Pious imagination has attempted to pencil in the details. Most famously or infamously in the case of Dante.
Although Scripture is clear on the eternal duration and unmitigated dreadfulness of hell, the lack of greater specificity leaves us free to speculate on possible scenarios. This can also be useful when rebutting calumnies against the alleged injustice of everlasting damnation.
In a Star Trek episode ("Shore Leave"), the landing party beams down an alien amusement park where "you have to only imagine your fondest wishes, either old ones you wish to relive or new ones, anything at all. Battle, fear, love, triumph. Anything that pleases you can be made to happen."
Sounds like fun. However, the landing party doesn't know that when it first beams down. It's fine if they are thinking about an old flame or the talking rabbit from Alice in Wonderland. If, however, they are thinking about a tiger or samurai warrior, then it's dangerous.
The episode fudges at the end by saying the crew will have a marvelous time so long as they guard their thoughts. Problem is, that's impractical advice. We have limited ability to control our thoughts. Our imagination is a storehouse of memories and associations. Spontaneous thoughts pop into our consciousness throughout the day. It's not something we can consistently suppress.

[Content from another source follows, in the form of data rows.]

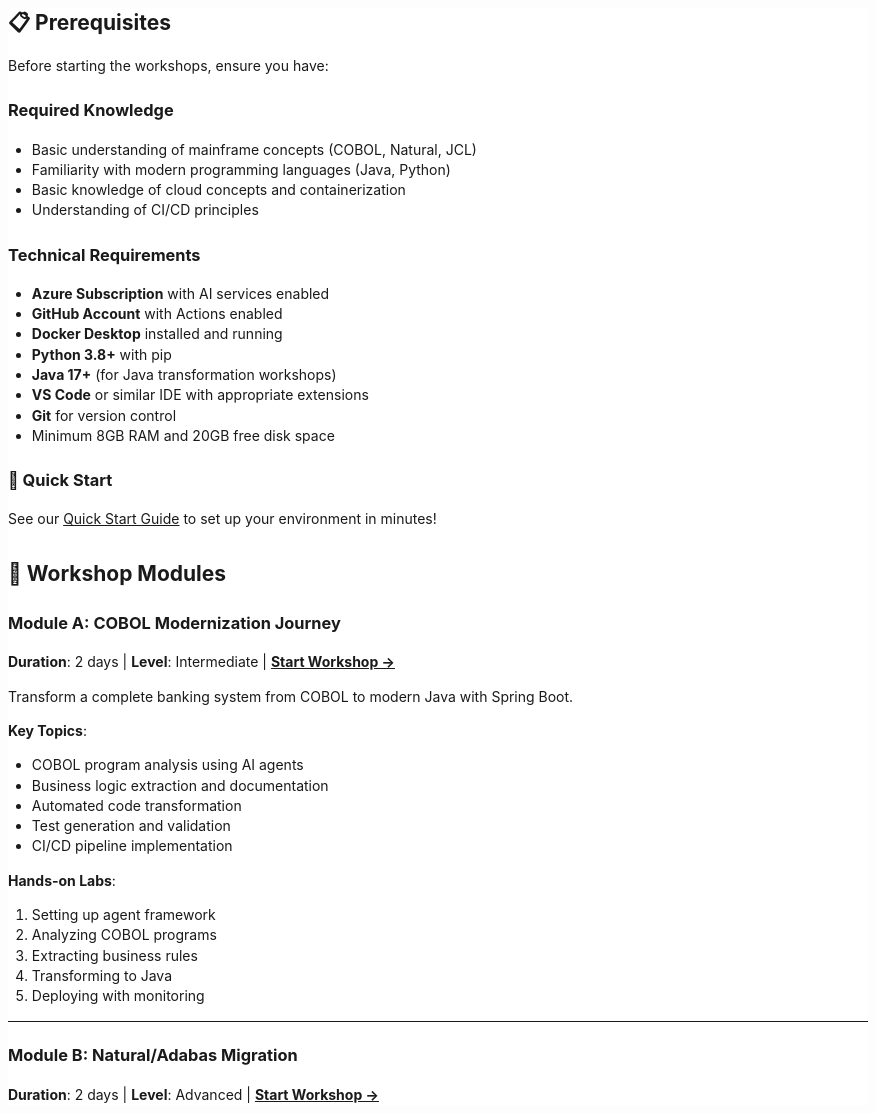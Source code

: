 ## 📋 Prerequisites

Before starting the workshops, ensure you have:

### Required Knowledge
- Basic understanding of mainframe concepts (COBOL, Natural, JCL)
- Familiarity with modern programming languages (Java, Python)
- Basic knowledge of cloud concepts and containerization
- Understanding of CI/CD principles

### Technical Requirements
- **Azure Subscription** with AI services enabled
- **GitHub Account** with Actions enabled
- **Docker Desktop** installed and running
- **Python 3.8+** with pip
- **Java 17+** (for Java transformation workshops)
- **VS Code** or similar IDE with appropriate extensions
- **Git** for version control
- Minimum 8GB RAM and 20GB free disk space

### 🚀 Quick Start
See our [Quick Start Guide](QUICK_START.md) to set up your environment in minutes!

## 📖 Workshop Modules

### Module A: COBOL Modernization Journey
**Duration**: 2 days | **Level**: Intermediate | **[Start Workshop →](appendix-a-cobol-modernization/README.md)**

Transform a complete banking system from COBOL to modern Java with Spring Boot.

**Key Topics**:
- COBOL program analysis using AI agents
- Business logic extraction and documentation
- Automated code transformation
- Test generation and validation
- CI/CD pipeline implementation

**Hands-on Labs**:
1. Setting up agent framework
2. Analyzing COBOL programs
3. Extracting business rules
4. Transforming to Java
5. Deploying with monitoring

---

### Module B: Natural/Adabas Migration
**Duration**: 2 days | **Level**: Advanced | **[Start Workshop →](appendix-b-natural-adabas-migration/README.md)**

In Voyage of the Dawn Treader, C. S. Lewis has a more realistic treatment of this theme: the Dark Island or "The Island where Dreams Come True." That sounds tantalizing, but it quickly devolves into a never-ending nightmare.
In principle, that's how God could set up hell. Each of the damned might create his own private hell out of his very own, lurid imagination. His evil mind and evil memories become the source of hellish landscape and hellish creatures which bedevil it. He is self-tormented as hidden replicators objectify the contents of his twisted mind and subconsciousness.
The more evil you are, the more you suffer–and your evil is the raw material for what you suffer. Poetic justice.